Exercise prompt
Copy out the entries below exactly as they stand, but only from the line containing "## 🎉 What We Fixed" through the line containing "### Configuration Improvements".
Provided records Block Start
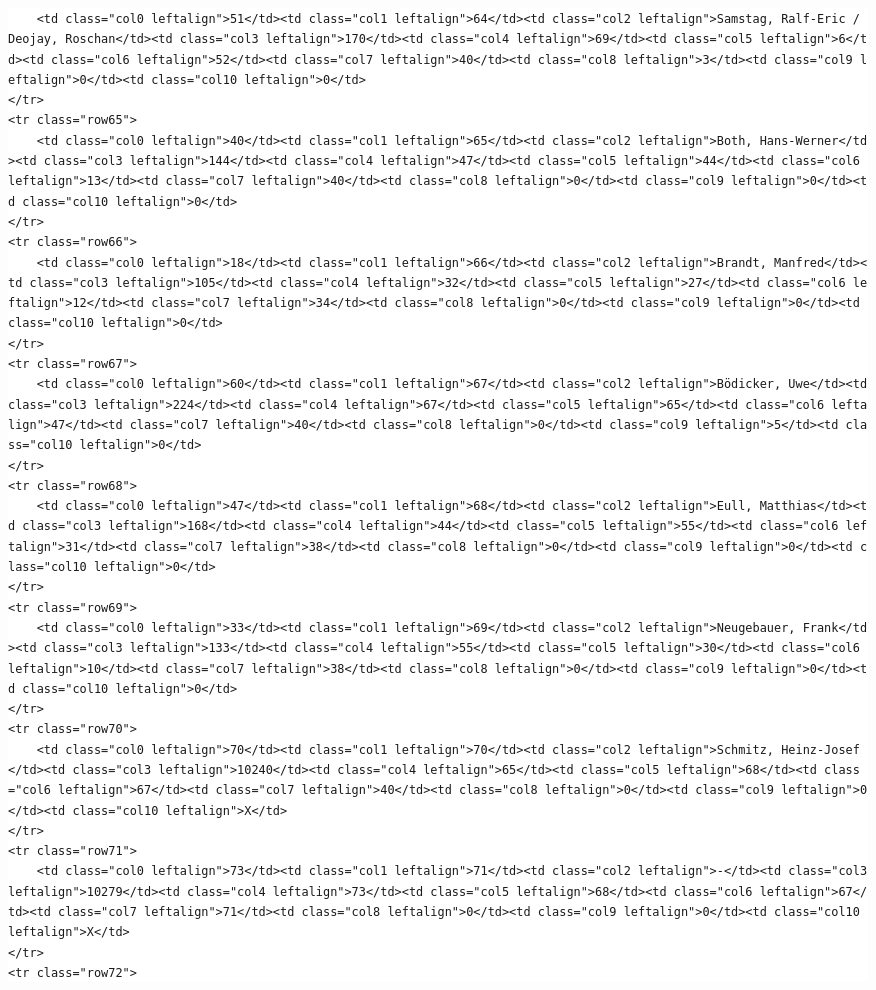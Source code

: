 		<td class="col0 leftalign">51</td><td class="col1 leftalign">64</td><td class="col2 leftalign">Samstag, Ralf-Eric / Deojay, Roschan</td><td class="col3 leftalign">170</td><td class="col4 leftalign">69</td><td class="col5 leftalign">6</td><td class="col6 leftalign">52</td><td class="col7 leftalign">40</td><td class="col8 leftalign">3</td><td class="col9 leftalign">0</td><td class="col10 leftalign">0</td>
	</tr>
	<tr class="row65">
		<td class="col0 leftalign">40</td><td class="col1 leftalign">65</td><td class="col2 leftalign">Both, Hans-Werner</td><td class="col3 leftalign">144</td><td class="col4 leftalign">47</td><td class="col5 leftalign">44</td><td class="col6 leftalign">13</td><td class="col7 leftalign">40</td><td class="col8 leftalign">0</td><td class="col9 leftalign">0</td><td class="col10 leftalign">0</td>
	</tr>
	<tr class="row66">
		<td class="col0 leftalign">18</td><td class="col1 leftalign">66</td><td class="col2 leftalign">Brandt, Manfred</td><td class="col3 leftalign">105</td><td class="col4 leftalign">32</td><td class="col5 leftalign">27</td><td class="col6 leftalign">12</td><td class="col7 leftalign">34</td><td class="col8 leftalign">0</td><td class="col9 leftalign">0</td><td class="col10 leftalign">0</td>
	</tr>
	<tr class="row67">
		<td class="col0 leftalign">60</td><td class="col1 leftalign">67</td><td class="col2 leftalign">Bödicker, Uwe</td><td class="col3 leftalign">224</td><td class="col4 leftalign">67</td><td class="col5 leftalign">65</td><td class="col6 leftalign">47</td><td class="col7 leftalign">40</td><td class="col8 leftalign">0</td><td class="col9 leftalign">5</td><td class="col10 leftalign">0</td>
	</tr>
	<tr class="row68">
		<td class="col0 leftalign">47</td><td class="col1 leftalign">68</td><td class="col2 leftalign">Eull, Matthias</td><td class="col3 leftalign">168</td><td class="col4 leftalign">44</td><td class="col5 leftalign">55</td><td class="col6 leftalign">31</td><td class="col7 leftalign">38</td><td class="col8 leftalign">0</td><td class="col9 leftalign">0</td><td class="col10 leftalign">0</td>
	</tr>
	<tr class="row69">
		<td class="col0 leftalign">33</td><td class="col1 leftalign">69</td><td class="col2 leftalign">Neugebauer, Frank</td><td class="col3 leftalign">133</td><td class="col4 leftalign">55</td><td class="col5 leftalign">30</td><td class="col6 leftalign">10</td><td class="col7 leftalign">38</td><td class="col8 leftalign">0</td><td class="col9 leftalign">0</td><td class="col10 leftalign">0</td>
	</tr>
	<tr class="row70">
		<td class="col0 leftalign">70</td><td class="col1 leftalign">70</td><td class="col2 leftalign">Schmitz, Heinz-Josef</td><td class="col3 leftalign">10240</td><td class="col4 leftalign">65</td><td class="col5 leftalign">68</td><td class="col6 leftalign">67</td><td class="col7 leftalign">40</td><td class="col8 leftalign">0</td><td class="col9 leftalign">0</td><td class="col10 leftalign">X</td>
	</tr>
	<tr class="row71">
		<td class="col0 leftalign">73</td><td class="col1 leftalign">71</td><td class="col2 leftalign">-</td><td class="col3 leftalign">10279</td><td class="col4 leftalign">73</td><td class="col5 leftalign">68</td><td class="col6 leftalign">67</td><td class="col7 leftalign">71</td><td class="col8 leftalign">0</td><td class="col9 leftalign">0</td><td class="col10 leftalign">X</td>
	</tr>
	<tr class="row72">
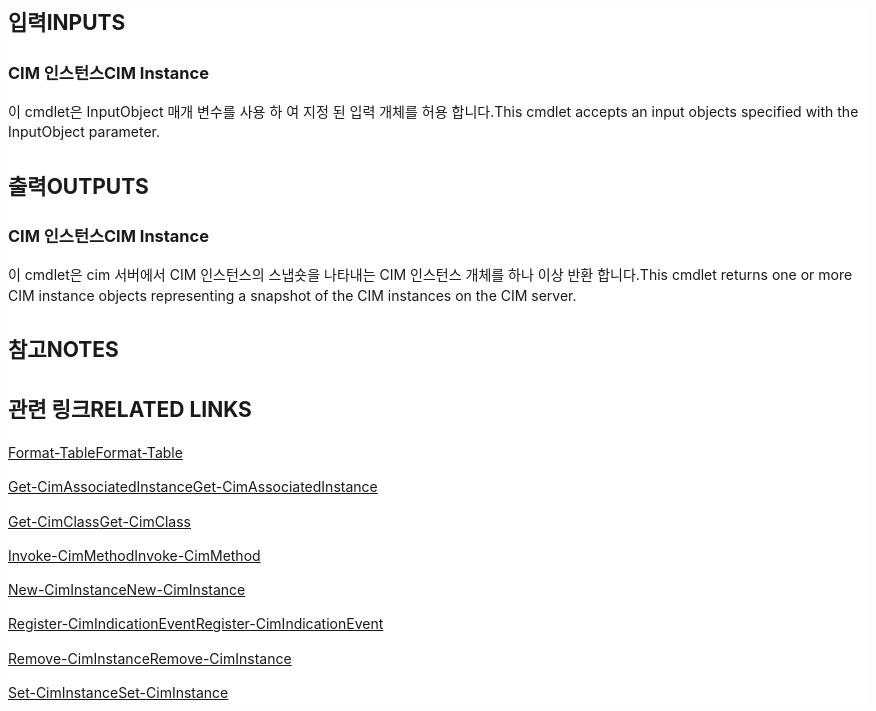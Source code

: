 ## <span data-ttu-id="aebe9-218">입력</span><span class="sxs-lookup"><span data-stu-id="aebe9-218">INPUTS</span></span>

### <span data-ttu-id="aebe9-219">CIM 인스턴스</span><span class="sxs-lookup"><span data-stu-id="aebe9-219">CIM Instance</span></span>

<span data-ttu-id="aebe9-220">이 cmdlet은 InputObject 매개 변수를 사용 하 여 지정 된 입력 개체를 허용 합니다.</span><span class="sxs-lookup"><span data-stu-id="aebe9-220">This cmdlet accepts an input objects specified with the InputObject parameter.</span></span>

## <span data-ttu-id="aebe9-221">출력</span><span class="sxs-lookup"><span data-stu-id="aebe9-221">OUTPUTS</span></span>

### <span data-ttu-id="aebe9-222">CIM 인스턴스</span><span class="sxs-lookup"><span data-stu-id="aebe9-222">CIM Instance</span></span>

<span data-ttu-id="aebe9-223">이 cmdlet은 cim 서버에서 CIM 인스턴스의 스냅숏을 나타내는 CIM 인스턴스 개체를 하나 이상 반환 합니다.</span><span class="sxs-lookup"><span data-stu-id="aebe9-223">This cmdlet returns one or more CIM instance objects representing a snapshot of the CIM instances on the CIM server.</span></span>

## <span data-ttu-id="aebe9-224">참고</span><span class="sxs-lookup"><span data-stu-id="aebe9-224">NOTES</span></span>

## <span data-ttu-id="aebe9-225">관련 링크</span><span class="sxs-lookup"><span data-stu-id="aebe9-225">RELATED LINKS</span></span>

[<span data-ttu-id="aebe9-226">Format-Table</span><span class="sxs-lookup"><span data-stu-id="aebe9-226">Format-Table</span></span>](../microsoft.powershell.utility/format-table.md)

[<span data-ttu-id="aebe9-227">Get-CimAssociatedInstance</span><span class="sxs-lookup"><span data-stu-id="aebe9-227">Get-CimAssociatedInstance</span></span>](Get-CimAssociatedInstance.md)

[<span data-ttu-id="aebe9-228">Get-CimClass</span><span class="sxs-lookup"><span data-stu-id="aebe9-228">Get-CimClass</span></span>](Get-CimClass.md)

[<span data-ttu-id="aebe9-229">Invoke-CimMethod</span><span class="sxs-lookup"><span data-stu-id="aebe9-229">Invoke-CimMethod</span></span>](invoke-cimmethod.md)

[<span data-ttu-id="aebe9-230">New-CimInstance</span><span class="sxs-lookup"><span data-stu-id="aebe9-230">New-CimInstance</span></span>](New-CimInstance.md)

[<span data-ttu-id="aebe9-231">Register-CimIndicationEvent</span><span class="sxs-lookup"><span data-stu-id="aebe9-231">Register-CimIndicationEvent</span></span>](Register-CimIndicationEvent.md)

[<span data-ttu-id="aebe9-232">Remove-CimInstance</span><span class="sxs-lookup"><span data-stu-id="aebe9-232">Remove-CimInstance</span></span>](remove-ciminstance.md)

[<span data-ttu-id="aebe9-233">Set-CimInstance</span><span class="sxs-lookup"><span data-stu-id="aebe9-233">Set-CimInstance</span></span>](Set-CimInstance.md)
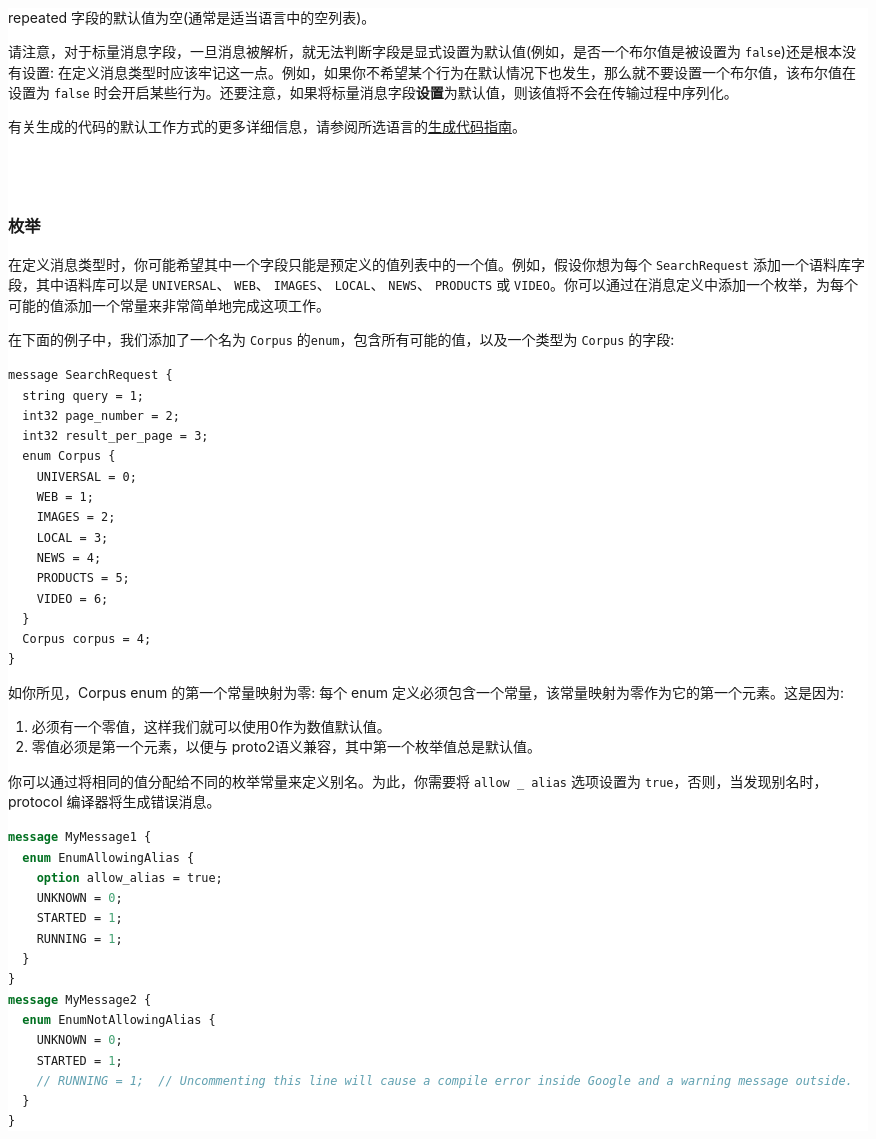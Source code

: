 repeated 字段的默认值为空(通常是适当语言中的空列表)。

请注意，对于标量消息字段，一旦消息被解析，就无法判断字段是显式设置为默认值(例如，是否一个布尔值是被设置为 `false`)还是根本没有设置: 在定义消息类型时应该牢记这一点。例如，如果你不希望某个行为在默认情况下也发生，那么就不要设置一个布尔值，该布尔值在设置为 `false` 时会开启某些行为。还要注意，如果将标量消息字段**设置**为默认值，则该值将不会在传输过程中序列化。

有关生成的代码的默认工作方式的更多详细信息，请参阅所选语言的[生成代码指南](https://developers.google.com/protocol-buffers/docs/reference/overview)。



</br></br>

### 枚举

在定义消息类型时，你可能希望其中一个字段只能是预定义的值列表中的一个值。例如，假设你想为每个 `SearchRequest` 添加一个语料库字段，其中语料库可以是 `UNIVERSAL`、 `WEB`、 `IMAGES`、 `LOCAL`、 `NEWS`、 `PRODUCTS` 或 `VIDEO`。你可以通过在消息定义中添加一个枚举，为每个可能的值添加一个常量来非常简单地完成这项工作。

在下面的例子中，我们添加了一个名为 `Corpus` 的`enum`，包含所有可能的值，以及一个类型为 `Corpus` 的字段:

```
message SearchRequest {
  string query = 1;
  int32 page_number = 2;
  int32 result_per_page = 3;
  enum Corpus {
    UNIVERSAL = 0;
    WEB = 1;
    IMAGES = 2;
    LOCAL = 3;
    NEWS = 4;
    PRODUCTS = 5;
    VIDEO = 6;
  }
  Corpus corpus = 4;
}
```

如你所见，Corpus enum 的第一个常量映射为零: 每个 enum 定义必须包含一个常量，该常量映射为零作为它的第一个元素。这是因为:

1. 必须有一个零值，这样我们就可以使用0作为数值默认值。
2. 零值必须是第一个元素，以便与 proto2语义兼容，其中第一个枚举值总是默认值。

你可以通过将相同的值分配给不同的枚举常量来定义别名。为此，你需要将 `allow _ alias` 选项设置为 `true`，否则，当发现别名时，protocol 编译器将生成错误消息。

```protobuf
message MyMessage1 {
  enum EnumAllowingAlias {
    option allow_alias = true;
    UNKNOWN = 0;
    STARTED = 1;
    RUNNING = 1;
  }
}
message MyMessage2 {
  enum EnumNotAllowingAlias {
    UNKNOWN = 0;
    STARTED = 1;
    // RUNNING = 1;  // Uncommenting this line will cause a compile error inside Google and a warning message outside.
  }
}
```
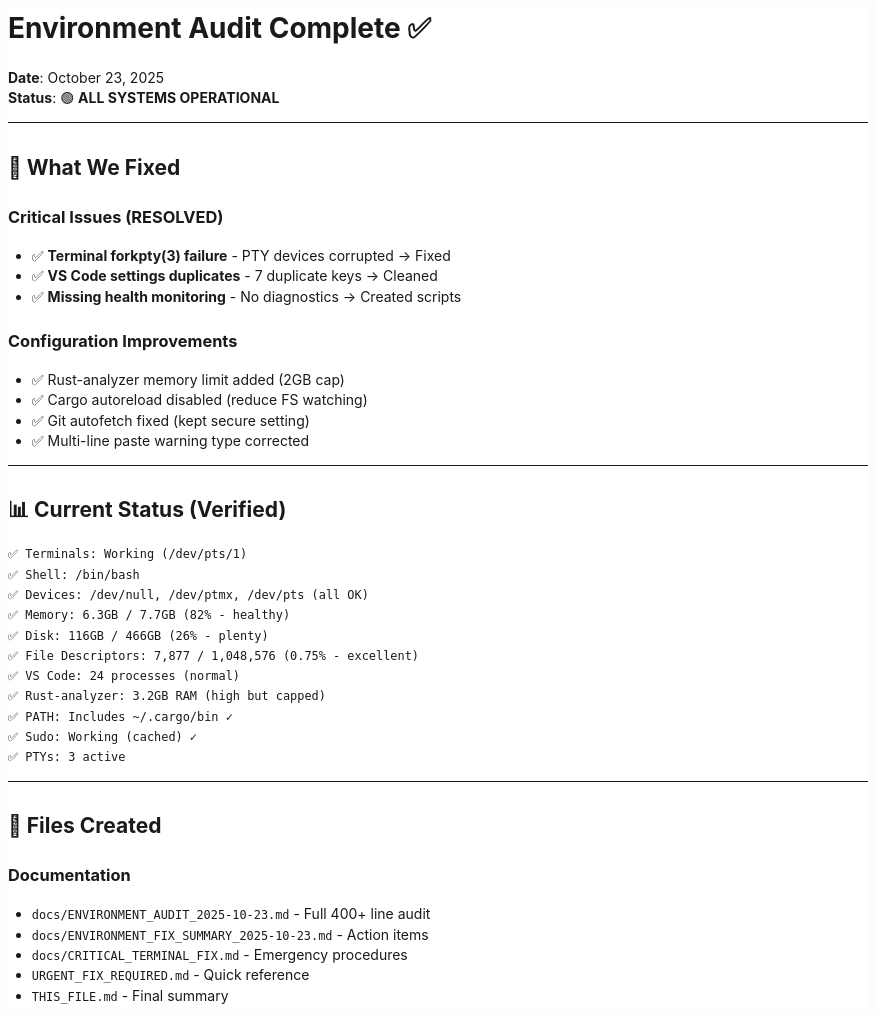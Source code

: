 # Environment Audit Complete ✅

**Date**: October 23, 2025  
**Status**: 🟢 **ALL SYSTEMS OPERATIONAL**

---

## 🎉 What We Fixed

### Critical Issues (RESOLVED)

-   ✅ **Terminal forkpty(3) failure** - PTY devices corrupted → Fixed
-   ✅ **VS Code settings duplicates** - 7 duplicate keys → Cleaned
-   ✅ **Missing health monitoring** - No diagnostics → Created scripts

### Configuration Improvements

-   ✅ Rust-analyzer memory limit added (2GB cap)
-   ✅ Cargo autoreload disabled (reduce FS watching)
-   ✅ Git autofetch fixed (kept secure setting)
-   ✅ Multi-line paste warning type corrected

---

## 📊 Current Status (Verified)

```
✅ Terminals: Working (/dev/pts/1)
✅ Shell: /bin/bash
✅ Devices: /dev/null, /dev/ptmx, /dev/pts (all OK)
✅ Memory: 6.3GB / 7.7GB (82% - healthy)
✅ Disk: 116GB / 466GB (26% - plenty)
✅ File Descriptors: 7,877 / 1,048,576 (0.75% - excellent)
✅ VS Code: 24 processes (normal)
✅ Rust-analyzer: 3.2GB RAM (high but capped)
✅ PATH: Includes ~/.cargo/bin ✓
✅ Sudo: Working (cached) ✓
✅ PTYs: 3 active
```

---

## 📁 Files Created

### Documentation

-   `docs/ENVIRONMENT_AUDIT_2025-10-23.md` - Full 400+ line audit
-   `docs/ENVIRONMENT_FIX_SUMMARY_2025-10-23.md` - Action items
-   `docs/CRITICAL_TERMINAL_FIX.md` - Emergency procedures
-   `URGENT_FIX_REQUIRED.md` - Quick reference
-   `THIS_FILE.md` - Final summary
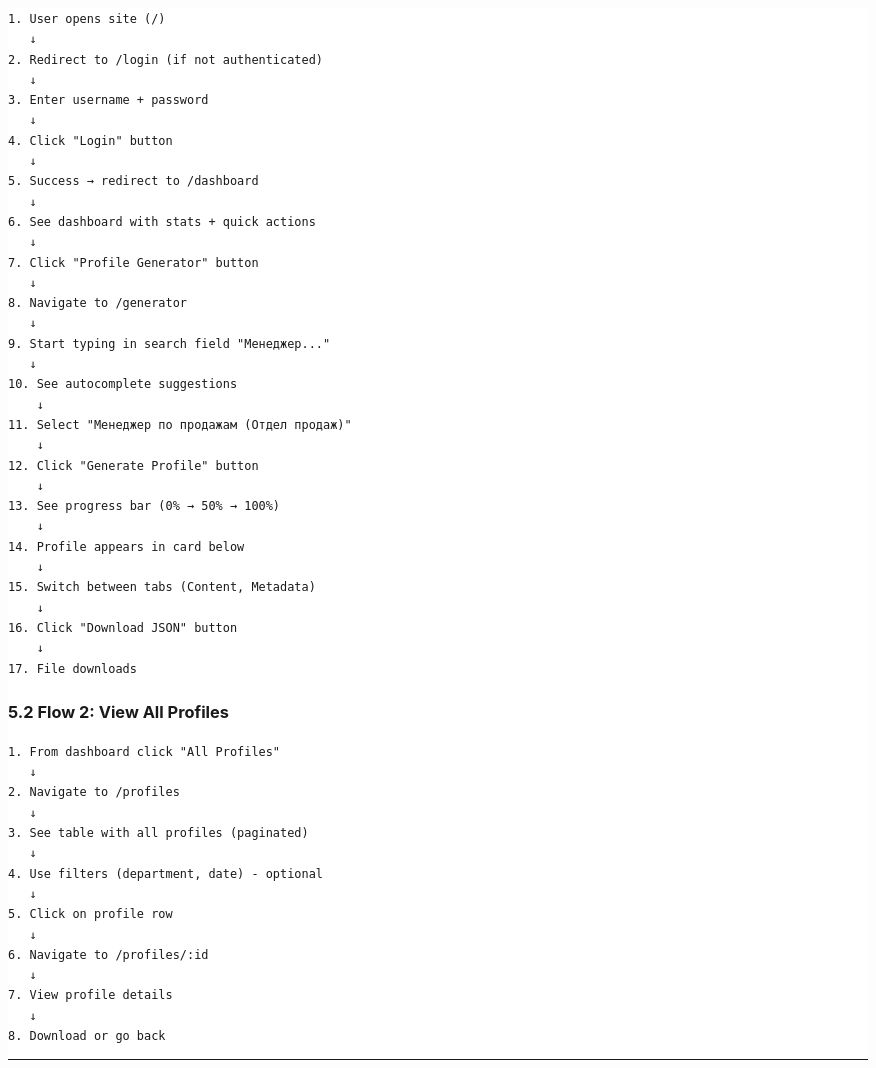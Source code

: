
```
1. User opens site (/)
   ↓
2. Redirect to /login (if not authenticated)
   ↓
3. Enter username + password
   ↓
4. Click "Login" button
   ↓
5. Success → redirect to /dashboard
   ↓
6. See dashboard with stats + quick actions
   ↓
7. Click "Profile Generator" button
   ↓
8. Navigate to /generator
   ↓
9. Start typing in search field "Менеджер..."
   ↓
10. See autocomplete suggestions
    ↓
11. Select "Менеджер по продажам (Отдел продаж)"
    ↓
12. Click "Generate Profile" button
    ↓
13. See progress bar (0% → 50% → 100%)
    ↓
14. Profile appears in card below
    ↓
15. Switch between tabs (Content, Metadata)
    ↓
16. Click "Download JSON" button
    ↓
17. File downloads
```

### 5.2 Flow 2: View All Profiles

```
1. From dashboard click "All Profiles"
   ↓
2. Navigate to /profiles
   ↓
3. See table with all profiles (paginated)
   ↓
4. Use filters (department, date) - optional
   ↓
5. Click on profile row
   ↓
6. Navigate to /profiles/:id
   ↓
7. View profile details
   ↓
8. Download or go back
```

---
Provided records Block End
Task solution
## 🎉 What We Fixed

### Critical Issues (RESOLVED)

-   ✅ **Terminal forkpty(3) failure** - PTY devices corrupted → Fixed
-   ✅ **VS Code settings duplicates** - 7 duplicate keys → Cleaned
-   ✅ **Missing health monitoring** - No diagnostics → Created scripts

### Configuration Improvements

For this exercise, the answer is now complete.